There are a lot of really big things in the universe, and a lot of really small things in the universe. Where do humans fit in? Are we relatively big or small? What about the planet Earth?
The smallest object shown on this page (except for “strings” and “quantum foam”) is the neutrino, with diameter of 1 yoctometer. One of the largest objects shown at that page is the Pisces-Cetus supercluster complex, with a diameter of about 15 yottameters.
The geometric mean of 1 yoctometer and 15 yottameters is about 4 meters, so an elephant is about at the mid-point of small vs big.
Using more ordinary objects, 1 meter is the geometric mean of a proton’s diameter (1 femtometer) and the diameter of the Stingray Nebula (1 petameter).
Any figure you might see for the “size of the neutrino” is nothing but a completely wild guess. No measurements which could be interpreted as corresponding to that have ever been made, and it is considered quite likely that they don’t have any size at all.

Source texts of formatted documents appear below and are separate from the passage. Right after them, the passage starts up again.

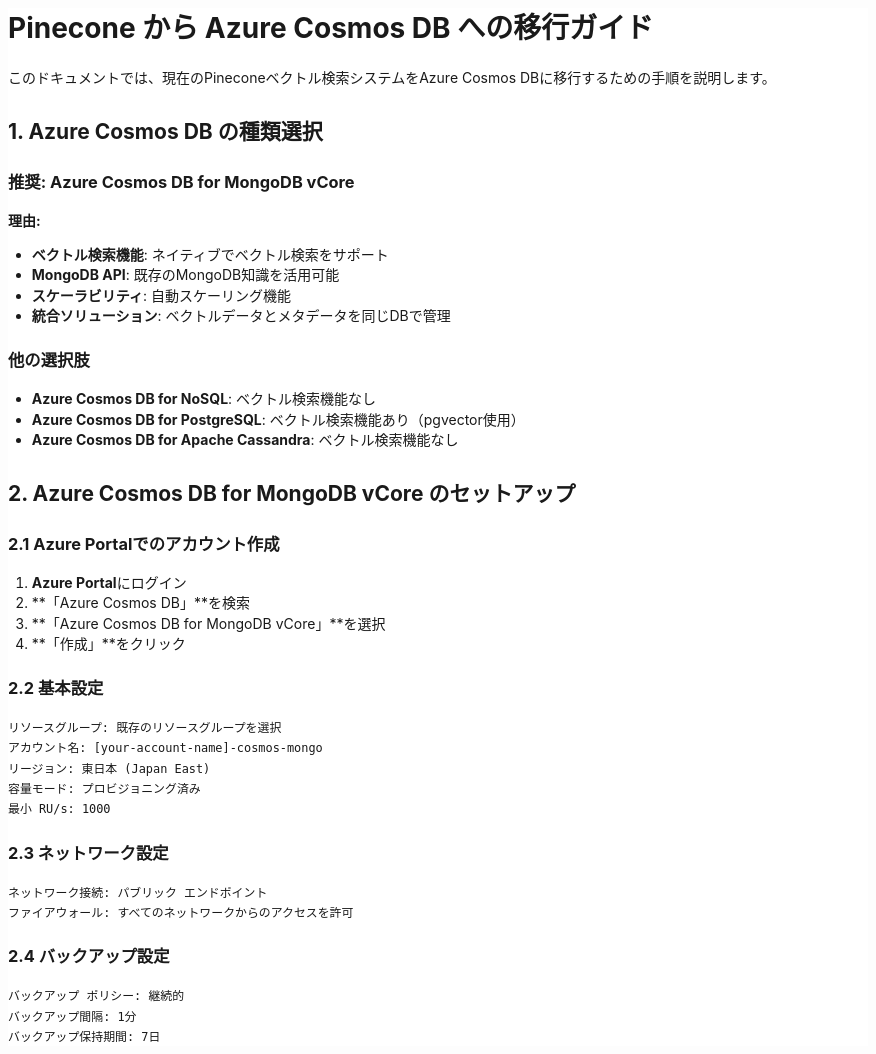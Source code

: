 # Pinecone から Azure Cosmos DB への移行ガイド

このドキュメントでは、現在のPineconeベクトル検索システムをAzure Cosmos DBに移行するための手順を説明します。

## 1. Azure Cosmos DB の種類選択

### 推奨: Azure Cosmos DB for MongoDB vCore

**理由:**
- **ベクトル検索機能**: ネイティブでベクトル検索をサポート
- **MongoDB API**: 既存のMongoDB知識を活用可能
- **スケーラビリティ**: 自動スケーリング機能
- **統合ソリューション**: ベクトルデータとメタデータを同じDBで管理

### 他の選択肢
- **Azure Cosmos DB for NoSQL**: ベクトル検索機能なし
- **Azure Cosmos DB for PostgreSQL**: ベクトル検索機能あり（pgvector使用）
- **Azure Cosmos DB for Apache Cassandra**: ベクトル検索機能なし

## 2. Azure Cosmos DB for MongoDB vCore のセットアップ

### 2.1 Azure Portalでのアカウント作成

1. **Azure Portal**にログイン
2. **「Azure Cosmos DB」**を検索
3. **「Azure Cosmos DB for MongoDB vCore」**を選択
4. **「作成」**をクリック

### 2.2 基本設定

```
リソースグループ: 既存のリソースグループを選択
アカウント名: [your-account-name]-cosmos-mongo
リージョン: 東日本 (Japan East)
容量モード: プロビジョニング済み
最小 RU/s: 1000
```

### 2.3 ネットワーク設定

```
ネットワーク接続: パブリック エンドポイント
ファイアウォール: すべてのネットワークからのアクセスを許可
```

### 2.4 バックアップ設定

```
バックアップ ポリシー: 継続的
バックアップ間隔: 1分
バックアップ保持期間: 7日
```
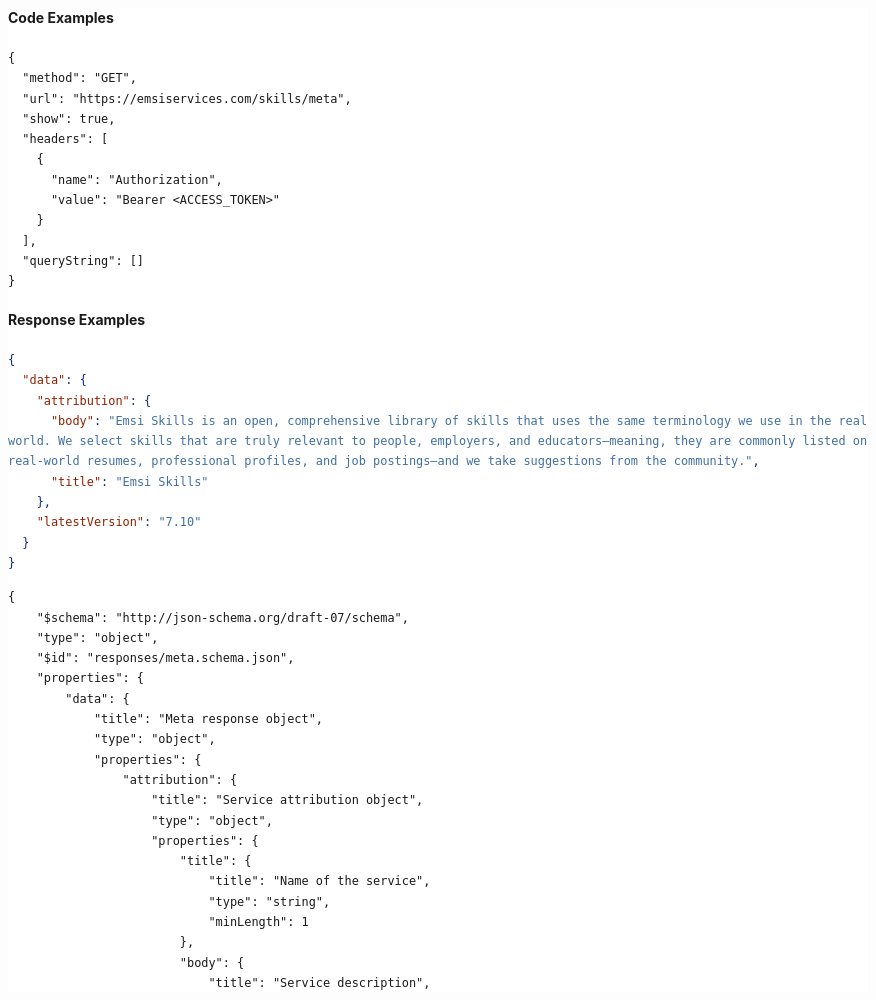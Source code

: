 


#### Code Examples

```har
{
  "method": "GET",
  "url": "https://emsiservices.com/skills/meta",
  "show": true,
  "headers": [
    {
      "name": "Authorization",
      "value": "Bearer <ACCESS_TOKEN>"
    }
  ],
  "queryString": []
}
```

#### Response Examples

<div class="tabs">

<div data-tab="200">




```json
{
  "data": {
    "attribution": {
      "body": "Emsi Skills is an open, comprehensive library of skills that uses the same terminology we use in the real world. We select skills that are truly relevant to people, employers, and educators—meaning, they are commonly listed on real-world resumes, professional profiles, and job postings—and we take suggestions from the community.",
      "title": "Emsi Skills"
    },
    "latestVersion": "7.10"
  }
}
```


</div>


<div data-tab="Full Reference">

```jsonschema
{
    "$schema": "http://json-schema.org/draft-07/schema",
    "type": "object",
    "$id": "responses/meta.schema.json",
    "properties": {
        "data": {
            "title": "Meta response object",
            "type": "object",
            "properties": {
                "attribution": {
                    "title": "Service attribution object",
                    "type": "object",
                    "properties": {
                        "title": {
                            "title": "Name of the service",
                            "type": "string",
                            "minLength": 1
                        },
                        "body": {
                            "title": "Service description",
```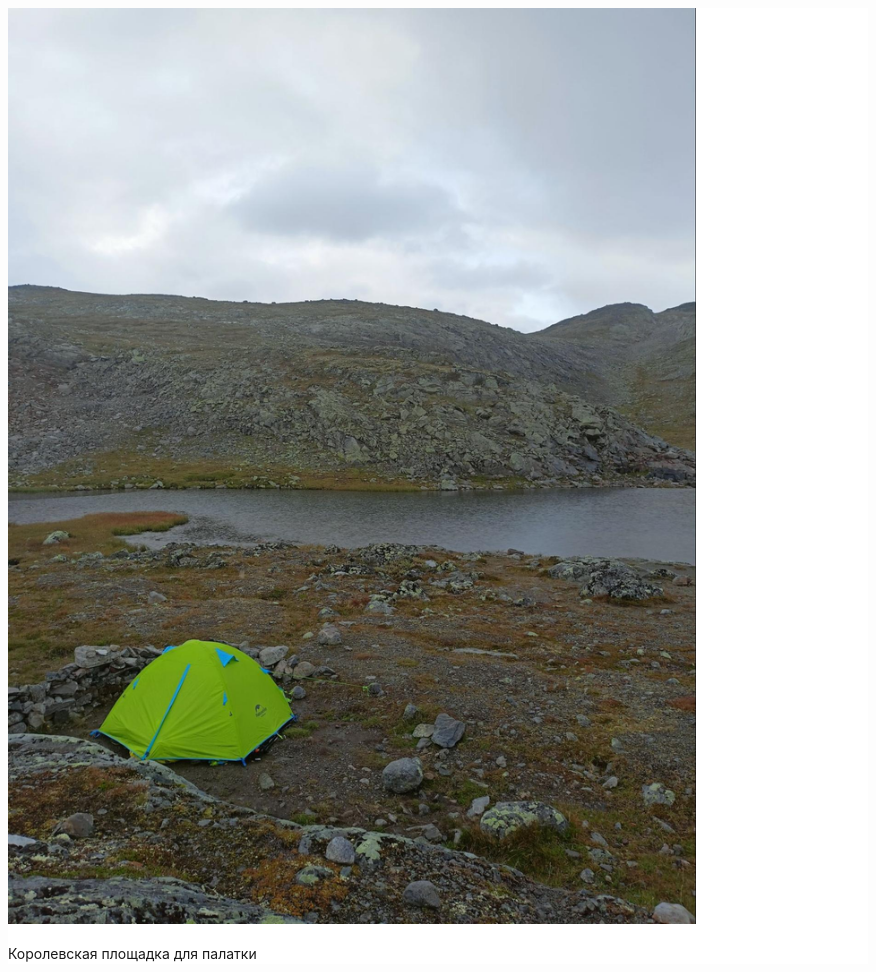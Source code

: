 <p>
<img src="/assets/2023-10-14-norway-hike-report/image35.jpg" width="80%" height="auto"/>
<figcaption>Королевская площадка для палатки</figcaption>
</p>
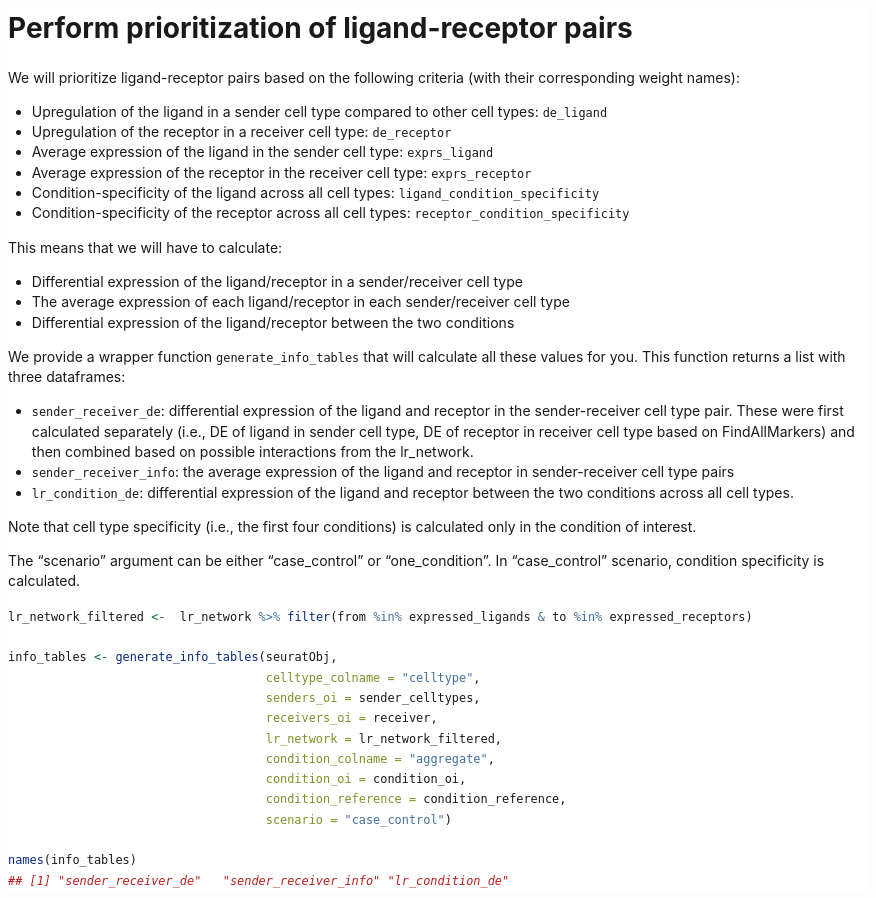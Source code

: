 # Perform prioritization of ligand-receptor pairs

We will prioritize ligand-receptor pairs based on the following criteria
(with their corresponding weight names):

- Upregulation of the ligand in a sender cell type compared to other
  cell types: `de_ligand`
- Upregulation of the receptor in a receiver cell type: `de_receptor`
- Average expression of the ligand in the sender cell type:
  `exprs_ligand`
- Average expression of the receptor in the receiver cell type:
  `exprs_receptor`
- Condition-specificity of the ligand across all cell types:
  `ligand_condition_specificity`
- Condition-specificity of the receptor across all cell types:
  `receptor_condition_specificity`

This means that we will have to calculate:

- Differential expression of the ligand/receptor in a sender/receiver
  cell type
- The average expression of each ligand/receptor in each sender/receiver
  cell type
- Differential expression of the ligand/receptor between the two
  conditions

We provide a wrapper function `generate_info_tables` that will calculate
all these values for you. This function returns a list with three
dataframes:

- `sender_receiver_de`: differential expression of the ligand and
  receptor in the sender-receiver cell type pair. These were first
  calculated separately (i.e., DE of ligand in sender cell type, DE of
  receptor in receiver cell type based on FindAllMarkers) and then
  combined based on possible interactions from the lr_network.
- `sender_receiver_info`: the average expression of the ligand and
  receptor in sender-receiver cell type pairs
- `lr_condition_de`: differential expression of the ligand and receptor
  between the two conditions across all cell types.

Note that cell type specificity (i.e., the first four conditions) is
calculated only in the condition of interest.

The “scenario” argument can be either “case_control” or “one_condition”.
In “case_control” scenario, condition specificity is calculated.

``` r
lr_network_filtered <-  lr_network %>% filter(from %in% expressed_ligands & to %in% expressed_receptors)

info_tables <- generate_info_tables(seuratObj,
                                    celltype_colname = "celltype",
                                    senders_oi = sender_celltypes,
                                    receivers_oi = receiver,
                                    lr_network = lr_network_filtered,
                                    condition_colname = "aggregate",
                                    condition_oi = condition_oi,
                                    condition_reference = condition_reference,
                                    scenario = "case_control")

names(info_tables)
## [1] "sender_receiver_de"   "sender_receiver_info" "lr_condition_de"
```
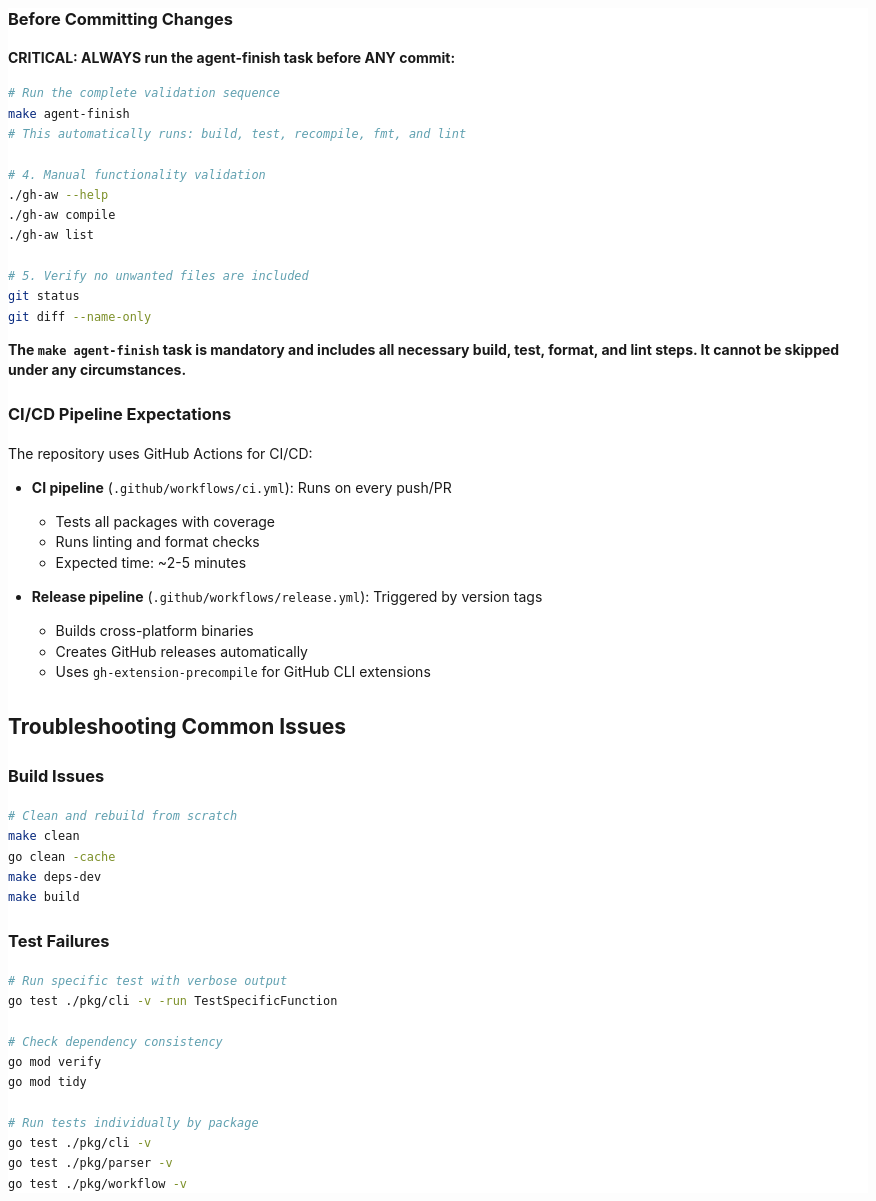 ### Before Committing Changes
**CRITICAL: ALWAYS run the agent-finish task before ANY commit:**

```bash
# Run the complete validation sequence
make agent-finish
# This automatically runs: build, test, recompile, fmt, and lint

# 4. Manual functionality validation
./gh-aw --help
./gh-aw compile
./gh-aw list

# 5. Verify no unwanted files are included
git status
git diff --name-only
```

**The `make agent-finish` task is mandatory and includes all necessary build, test, format, and lint steps. It cannot be skipped under any circumstances.**

### CI/CD Pipeline Expectations
The repository uses GitHub Actions for CI/CD:

- **CI pipeline** (`.github/workflows/ci.yml`): Runs on every push/PR
  - Tests all packages with coverage
  - Runs linting and format checks
  - Expected time: ~2-5 minutes

- **Release pipeline** (`.github/workflows/release.yml`): Triggered by version tags
  - Builds cross-platform binaries
  - Creates GitHub releases automatically
  - Uses `gh-extension-precompile` for GitHub CLI extensions

## Troubleshooting Common Issues

### Build Issues
```bash
# Clean and rebuild from scratch
make clean
go clean -cache
make deps-dev
make build
```

### Test Failures
```bash
# Run specific test with verbose output
go test ./pkg/cli -v -run TestSpecificFunction

# Check dependency consistency
go mod verify
go mod tidy

# Run tests individually by package
go test ./pkg/cli -v
go test ./pkg/parser -v  
go test ./pkg/workflow -v
```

Measurements have been made of the size of an electron, but all those measurements have ever found has been upper bounds on the size (an upper bound, incidentally, which is definitely much smaller than the most plausible theoretical estimate of what it “should” be). There, too, it is considered quite likely that the particle itself has zero size.
I think that the smallest object which is known to exist, is known to be nonzero in size, and for which that size is known at least approximately, is the proton.
“Big” and “small” are context-dependent attributes. A big sub-atomic particle is nothing, compared to a small galaxy.
Are you rich or poor?
Since the terms in the OP are relative, let’s move this to IMHO.
Colibri
General Questions Moderator
Could the universe, itself, be seen as an object?
According to this, the size of a human is closer to the size of the observable universe than it is to the Planck length–the smallest measurement of length with any meaning.
[quote=“Wendell_Wagner, post:4, topic:752447”]
Do you know this famous short film taking you from 10 ^ -15 meters to 10 ^ 25 meters?:
[/QUOTE] Other posters have taken the full range -largest to smallest- and have concluded that humans (and elephants and cats) are medium. Or at least that's my take.I’ll take another try:
The sun is an above average sized star. Call that “Big”.
The hydrogen atom is the smallest atom. Call that “Small”.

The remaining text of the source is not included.